The Liturgy of the Dead Rubber Tree
In between writing my Sunday message and my Ash Wednesday service, I finally had time to get outside and assess the damage to my garden from the "historical" Florida frost. The evaluation was worse than I had imagined. Our rubber tree plant hung solemn in the warm morning sun—less of a proud tropical statement and more of a cautionary tale.
The flowers that had once stood
straight and proud were now shriveled and fallen, looking remarkably like they
had already undergone their own private Ash Wednesday service without waiting
for the rest of us.
This front garden had been in the
making for almost two years. Two years of planting, moving things, weeding, and
coaxing life out of the dirt. And now, in a single night, it had been seemingly
reduced to dust.
The irony of the moment wasn’t lost on
me. I had literally just been typing the words "to dust you shall
return" as we call ourselves to repentance and surrender. I was
sitting in the Scriptures, thinking about how we build our lives up—growing,
moving, and rearranging our spiritual furniture—only to sometimes, have it all
lost in a single "freeze."
Sometimes it doesn’t take much to push
on our faith. We might all remember times we thought our faith was stronger
than it actually was; until something hit us hard out of the blue. A time when
we had to build back the faith that we thought we so strongly had a grip on.
What’s worse than having moments of
lost faith is realizing your faith was so easily damaged because you hadn’t
done much to strengthen and protect it along the way.
There lies the irony in the plants.
You see, I didn’t cover the plants
properly. I knew the freeze was coming. I knew the measures I should have taken
to protect them and keep them safe. But instead of the heavy-duty burlap or the
deep mulching they required; I haphazardly threw some old sheets over them.
It was the gardening equivalent of a
"quick prayer on the way to work" when the soul actually needed a
season of fasting. Predictably, those sheets ended up blowing off with the
evening winds, leaving my garden vulnerable to the elements.

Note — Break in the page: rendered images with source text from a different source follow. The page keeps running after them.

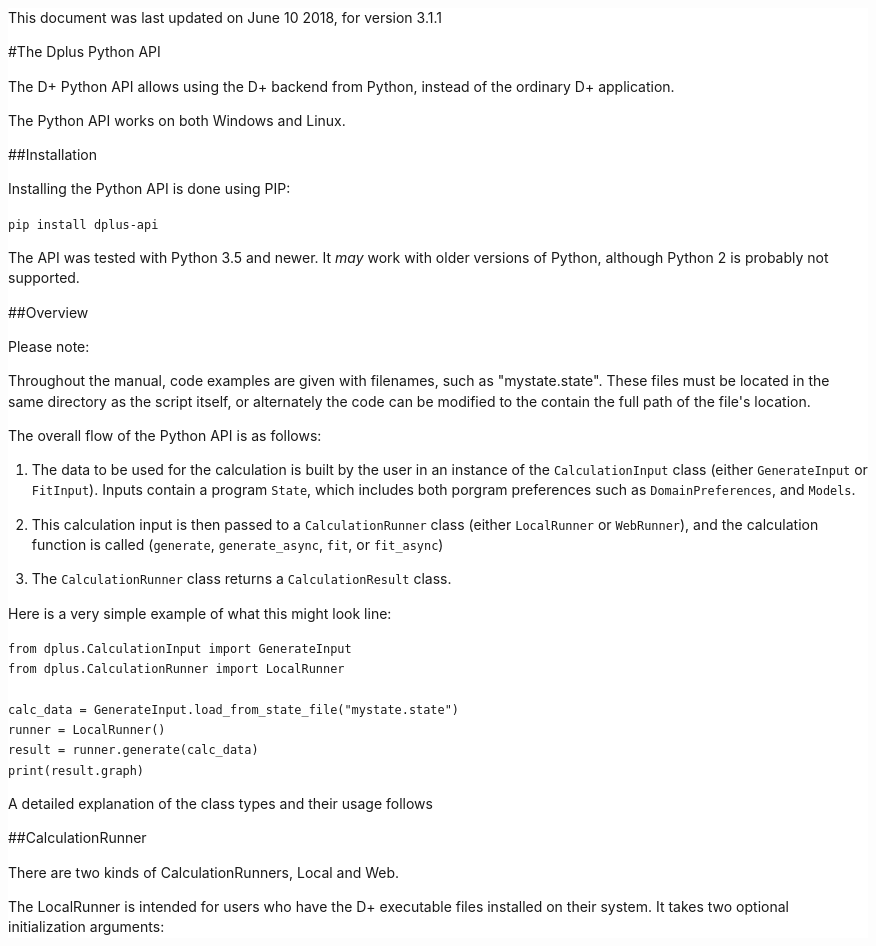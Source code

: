 This document was last updated on June 10 2018, for version 3.1.1

#The Dplus Python API


The D+ Python API allows using the D+ backend from Python, instead of the ordinary D+ application.

The Python API works on both Windows and Linux.

##Installation

Installing the Python API is done using PIP:

    pip install dplus-api
    
The API was tested with Python 3.5 and newer. It *may* work with older versions of Python, although Python 2 is probably not supported.

 ##Overview
 
 Please note: 
 
Throughout the manual, code examples are given with filenames, such as "mystate.state".
These files must be located in the same directory as the script itself, or alternately the code can be modified to the contain the full path of the file's location.

The overall flow of the Python API is as follows:

1. The data to be used for the calculation is built by the user in an instance of the `CalculationInput` class 
(either `GenerateInput` or `FitInput`). Inputs contain a program `State`, which includes both porgram preferences 
such as `DomainPreferences`, and `Models`.

2. This calculation input is then passed to a `CalculationRunner` class (either `LocalRunner` or `WebRunner`),
and the calculation function is called (`generate`, `generate_async`, `fit`, or `fit_async`)

3. The `CalculationRunner` class returns a `CalculationResult` class.

Here is a very simple example of what this might look line:

```
from dplus.CalculationInput import GenerateInput
from dplus.CalculationRunner import LocalRunner

calc_data = GenerateInput.load_from_state_file("mystate.state")
runner = LocalRunner()
result = runner.generate(calc_data)
print(result.graph)
```

A detailed explanation of the class types and their usage follows


##CalculationRunner

There are two kinds of CalculationRunners, Local and Web.

The LocalRunner is intended for users who have the D+ executable files installed on their system. It takes two optional
initialization arguments:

And honestly? That is so often our
faith walk.
How many
times do we treat our relationship with God like those haphazard sheets? We see
a "frost" coming—stress at work, a strain in a relationship, or just
the general coldness of the world—and instead of anchoring ourselves in the
deep, protective covering of prayer and the Word of God, we throw a thin layer
of "good intentions" over our life and hope the wind doesn't blow. Then,
when the morning sun hits, we’re standing there wondering why our spiritual
"leaves" are drooping.
But
this is the beauty of the Lenten season. Lent is the Great Reset. It’s the
moment where we stop pretending our thin sheets were enough and we stand
honestly in the wreckage. We bring the "mess" of our haphazard care
to the foot of the Cross and admit that we can’t sustain the growth on our own.
As
I look at the ruined garden, I realize that while we as people might be
haphazard, God is intentional. He doesn’t mind starting over with us. In fact,
He specializes in taking the dust of our failures and using it as the very soil
for a new season.
The rubber
tree might look dead today, but the Master Gardener is already working beneath
the surface. I’ll clear the debris, prep the soil, and plant again—knowing that in His hands, even a
frost-bitten garden can find its way back to life.
That’s the
promise of Lent as well. To clear the debris, prep our hearts and plant again
and let Gods hands bring us back to life!